Il prend l'exemple du
voyageur qui demande la direction de Larissa.
Une première personne peut lui réponde « c'est par là je pense, à ce
que l'on m'a dit ».
Cette réponse n'est qu'une opinion, elle est vague, ne comporte pas de justification, si ce n'est
dans le ouï-dire.
Platon prend l'image d'un colombier où volent des oiseaux en bandes séparées.
Les opinions sont
sans attaches solides, elles sont flottantes et on en change comme de chemise.
Une seconde personne dira :
« c'est dans cette direction je crois » en indiquant effectivement la bonne direction sans se tromper.
C'est encore
une opinion, mais une opinion qui tombe juste, une opinion droite, bien qu'elle ne comporte pas de justification
précise de ce qu'elle avance.
Ainsi en est-il, explique Platon, des politiques qui sont habiles et prennent d'instinct
des décisions correctes, mais ne savent pas exactement pourquoi parce qu'ils n'ont pas de science politique, mais
seulement une inspiration juste de ce qu'il fallait faire.
Si Périclès avait eu une science politique il aurait su la
transmettre à ses enfants, ce qu'il n'a pas su faire, parce qu'en fait il n'avait qu'une disposition naturelle, il n'avait
que l'opinion droite sans la science.
Une troisième personne dit « cela se trouve dans cette direction », mais elle,
l'affirme parce qu'elle s'est déjà rendue à Larissa, elle a une connaissance du chemin qui y mène, elle possède donc
des raisons certaines de penser que la route se trouve par là.
Ainsi en est-il de la science quand elle entend
démontrer par raisonnement une affirmation..
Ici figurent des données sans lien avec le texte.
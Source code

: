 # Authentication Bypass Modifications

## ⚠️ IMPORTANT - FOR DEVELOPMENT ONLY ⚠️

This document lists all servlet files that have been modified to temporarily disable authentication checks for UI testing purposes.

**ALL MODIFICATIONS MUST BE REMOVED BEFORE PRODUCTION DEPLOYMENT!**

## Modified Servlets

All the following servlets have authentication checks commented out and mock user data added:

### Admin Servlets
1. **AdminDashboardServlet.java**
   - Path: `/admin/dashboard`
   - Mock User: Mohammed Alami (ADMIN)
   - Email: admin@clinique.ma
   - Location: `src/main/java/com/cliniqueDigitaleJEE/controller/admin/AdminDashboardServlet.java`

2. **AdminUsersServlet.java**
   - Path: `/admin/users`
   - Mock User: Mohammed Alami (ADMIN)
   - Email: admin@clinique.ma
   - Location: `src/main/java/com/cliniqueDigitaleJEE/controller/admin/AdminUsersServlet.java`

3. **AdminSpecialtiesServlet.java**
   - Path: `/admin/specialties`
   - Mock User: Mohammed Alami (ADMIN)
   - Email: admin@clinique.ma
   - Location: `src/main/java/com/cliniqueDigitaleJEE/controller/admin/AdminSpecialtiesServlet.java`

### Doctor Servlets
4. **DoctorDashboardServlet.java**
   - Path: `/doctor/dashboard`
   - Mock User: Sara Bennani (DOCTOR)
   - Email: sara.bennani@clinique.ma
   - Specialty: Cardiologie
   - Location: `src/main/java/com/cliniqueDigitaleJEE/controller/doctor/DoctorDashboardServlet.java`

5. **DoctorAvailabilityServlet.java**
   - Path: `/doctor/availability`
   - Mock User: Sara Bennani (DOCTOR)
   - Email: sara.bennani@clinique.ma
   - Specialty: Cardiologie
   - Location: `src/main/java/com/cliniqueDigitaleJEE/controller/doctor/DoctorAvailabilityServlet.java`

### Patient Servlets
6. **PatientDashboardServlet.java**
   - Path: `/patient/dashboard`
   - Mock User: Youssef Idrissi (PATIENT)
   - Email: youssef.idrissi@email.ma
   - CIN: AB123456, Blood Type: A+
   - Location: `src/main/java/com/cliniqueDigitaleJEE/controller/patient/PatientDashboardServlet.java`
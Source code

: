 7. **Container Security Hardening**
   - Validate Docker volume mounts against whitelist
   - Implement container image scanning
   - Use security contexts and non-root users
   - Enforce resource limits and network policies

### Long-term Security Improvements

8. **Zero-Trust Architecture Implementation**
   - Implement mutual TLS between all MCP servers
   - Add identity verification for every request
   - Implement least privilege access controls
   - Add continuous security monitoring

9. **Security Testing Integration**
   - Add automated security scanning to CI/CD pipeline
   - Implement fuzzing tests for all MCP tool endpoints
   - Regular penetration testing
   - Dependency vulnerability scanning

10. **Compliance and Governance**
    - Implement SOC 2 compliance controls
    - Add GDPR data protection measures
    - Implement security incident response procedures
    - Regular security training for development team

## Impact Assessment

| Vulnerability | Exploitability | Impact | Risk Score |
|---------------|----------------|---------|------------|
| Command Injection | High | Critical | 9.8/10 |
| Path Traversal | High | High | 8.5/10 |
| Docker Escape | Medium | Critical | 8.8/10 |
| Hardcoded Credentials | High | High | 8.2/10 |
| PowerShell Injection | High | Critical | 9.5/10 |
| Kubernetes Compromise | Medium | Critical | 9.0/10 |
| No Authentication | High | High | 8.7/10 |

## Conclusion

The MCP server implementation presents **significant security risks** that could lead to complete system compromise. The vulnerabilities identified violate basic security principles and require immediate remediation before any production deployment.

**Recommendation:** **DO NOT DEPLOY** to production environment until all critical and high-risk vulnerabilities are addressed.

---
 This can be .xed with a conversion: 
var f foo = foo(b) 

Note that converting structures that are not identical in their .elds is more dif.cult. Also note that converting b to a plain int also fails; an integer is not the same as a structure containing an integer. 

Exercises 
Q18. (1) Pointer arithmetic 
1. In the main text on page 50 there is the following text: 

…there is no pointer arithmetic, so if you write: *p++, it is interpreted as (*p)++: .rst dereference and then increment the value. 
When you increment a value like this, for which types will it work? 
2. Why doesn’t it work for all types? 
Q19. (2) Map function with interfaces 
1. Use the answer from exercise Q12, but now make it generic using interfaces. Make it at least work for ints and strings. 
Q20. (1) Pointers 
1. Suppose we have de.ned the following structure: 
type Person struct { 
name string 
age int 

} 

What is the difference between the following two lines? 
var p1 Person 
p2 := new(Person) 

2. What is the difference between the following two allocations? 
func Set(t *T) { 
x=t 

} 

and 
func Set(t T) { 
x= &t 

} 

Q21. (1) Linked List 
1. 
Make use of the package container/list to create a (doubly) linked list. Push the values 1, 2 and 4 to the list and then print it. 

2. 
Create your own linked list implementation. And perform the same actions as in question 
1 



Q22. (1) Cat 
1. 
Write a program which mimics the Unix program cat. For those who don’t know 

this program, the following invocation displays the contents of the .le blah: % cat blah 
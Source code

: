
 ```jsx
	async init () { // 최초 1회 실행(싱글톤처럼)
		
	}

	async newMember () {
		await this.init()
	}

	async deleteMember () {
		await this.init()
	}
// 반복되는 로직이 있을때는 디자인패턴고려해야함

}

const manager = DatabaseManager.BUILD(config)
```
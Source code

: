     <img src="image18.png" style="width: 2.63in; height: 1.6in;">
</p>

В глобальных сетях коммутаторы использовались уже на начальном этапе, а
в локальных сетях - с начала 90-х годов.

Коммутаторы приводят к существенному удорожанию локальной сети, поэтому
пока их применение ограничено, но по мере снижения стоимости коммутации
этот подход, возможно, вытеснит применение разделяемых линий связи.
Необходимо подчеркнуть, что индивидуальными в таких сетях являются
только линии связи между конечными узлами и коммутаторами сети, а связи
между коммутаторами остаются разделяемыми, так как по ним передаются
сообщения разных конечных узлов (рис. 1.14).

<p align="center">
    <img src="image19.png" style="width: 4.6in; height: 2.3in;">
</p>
Il apparait donc que la vérité se distingue de l'opinion en ce qu'elle est
vérifiable à tout moment et qu'à chaque fois, il y a confirmation.
Tandis que l'opinion est changeante et s'attache
moins à la vérité qu'à l'aspect pratique de son but.
C'est ce qu'Auguste Comte et les positivistes nomment la
vérification : l'observation expérimentale de la théorie scientifique, a fortiori lorsqu'une série d'observations vérifient
successivement cette hypothèse.
II.
Critique de l'induction
Est-on absolument sûr que si l'on observe cent fois cent cygnes différents, est-on sûr pour autant que tous les
cygnes seront blancs jusqu'à la fin des temps ? En d'autres termes, peut-on l'induction mène-t-elle indubitablement
à des propositions de vérité générale ? C'est là la critique que formule Popper contre la science inductive.
Toutes les
sciences sont basées sur l'observation du monde.
Comme cette observation est par nature partielle, la seule
approche possible consiste à tirer des lois générales de ces observations (remarquons que c'est l'approche générale
et fondamentale de tout organisme vivant qui apprend de son milieu).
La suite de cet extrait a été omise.